Spoonmore has an eye on the state legislature. Earlier this year, state lawmakers mulled the idea of sunsetting food and beverage taxes (FBTs) across Indiana. That legislation passed the senate but the house allowed it to die in committee.
Bloomington’s share of the countywide 1-percent FBT is the planned revenue source for construction of the project.
If the Monroe County convention center expansion got to the point of issuing bonds, that would give the expansion some protection from a potential anti-FBT move by state legislators in their 2023 session.
In early March, before the COVID-19 pandemic hit, the city and county—Bloomington mayor John Hamilton and the three county commissioners—were at odds over the governance structure of a yet-to-be-established capital improvement board (CIB).
At Friday’s meeting, Schaum was sanguine about the idea of expanding the convention center. At one point, he reacted to the current hesitancy of hoteliers to book anything before Indiana University announces the home football game calendar. “The goal would be that IU would not be the major player in this million-square-foot convention center,” Schaum said.
Schaum appeared to be using the million-square-foot figure in a way that was at least half tongue-in-cheek. That would be 50-times the size of the current 20,000 square foot facility—when the current expansion plans call for something like 60,000 additional square feet.
Coppock laughed, “Yeah, it’s not gonna be a million square feet!”
The current fund balance in the city of Bloomington’s FBT fund is around $10 million. The tax has been accumulating since 2018.
When the county council enacted the FBT for Monroe County—for the specific purpose of expanding the convention center— it was on a 4–3 vote. Given the amount of time that has elapsed since the 2017 vote, the county council is feeling some political pressure to get the convention center restarted or rescind the tax.
In late 2019, some county councilors made noises about killing the FBT, if county commissioners and Bloomington mayor John Hamilton could not make forward progress on the expansion project.
At Friday’s meeting, Peter Iverson, who is the county council’s representative to the CVC, reacted to Schaum’s optimism by saying, “We need to be bullish on the convention center.” He continued, “I think these are conversations that the community wants to have.” Iversen added, “And certainly the county council has been making public statements for the past couple of months on this.”
One of those statements came from county councilor Geoff McKim in mid-June, when the council approved the purchase of some land which has a future as a limestone heritage tourist destination site.

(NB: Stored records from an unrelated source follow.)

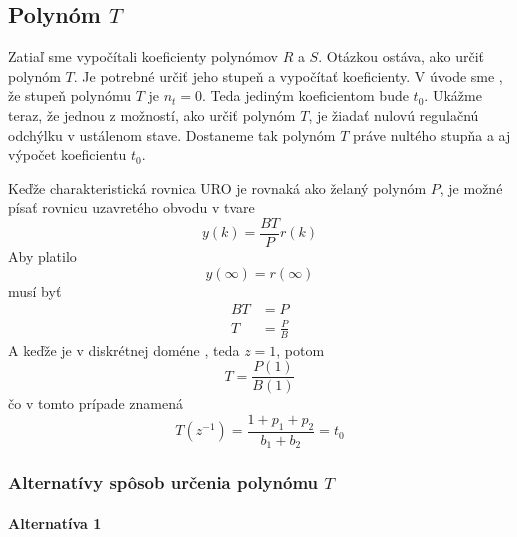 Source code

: \documentclass[a4paper, 10pt, ]{article}
\begin{document}
\subsection{Polynóm $T$}

\bigskip

Zatiaľ sme vypočítali koeficienty polynómov $R$ a $S$. Otázkou ostáva, ako určiť polynóm $T$. Je potrebné určiť jeho stupeň a vypočítať koeficienty. V úvode sme , že stupeň polynómu $T$ je $n_t = 0$. Teda jediným koeficientom bude $t_0$. Ukážme teraz, že jednou z možností, ako určiť polynóm $T$, je žiadať nulovú regulačnú odchýlku v ustálenom stave. Dostaneme tak polynóm $T$ práve nultého stupňa a aj výpočet koeficientu $t_0$.

Keďže charakteristická rovnica URO je rovnaká ako želaný polynóm $P$, je možné písať rovnicu uzavretého obvodu v tvare
\begin{equation}
	y(k) = \frac{BT}{P} r(k)
\end{equation}
Aby platilo
\begin{equation}
	y(\infty) = r(\infty)
\end{equation}
musí byť
\begin{subequations}
	\begin{align}
		BT &= P \\
		T &= \frac{P}{B}
	\end{align}
\end{subequations}
A keďže  je v diskrétnej doméne , teda $z = 1$, potom
\begin{equation}
	T = \frac{P(1)}{B(1)}
\end{equation}
čo v tomto prípade znamená
\begin{equation}
	T(z^{-1}) = \frac{1 + p_1 + p_2}{b_1 + b_2} = t_0
\end{equation}





\subsubsection{Alternatívy spôsob určenia polynómu $T$}

\paragraph{Alternatíva 1}
\end{document}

At that time, McKim said about FBT revenue, “Of course, I think the highest priority should be to get the convention center rolling.”
Getting the convention center rolling again will require Bloomington mayor John Hamilton and the three county commissioners—Julie Thomas, Lee Jones, and Penny Githens—to find a way to see eye-to-eye on the project governance.
When The B Square spoke with Spoonmore, who served on the county council before being named as the chamber’s president in late 2021, he said, “I think everybody wants to see the city and the county working together on this.”
Spoonmore continued, “We don’t want to see one of those units saying: I give up, we can’t do it.” He added, “Everybody wants the city and the county to be working together. And time is of the essence. We really do need to get this done this year.”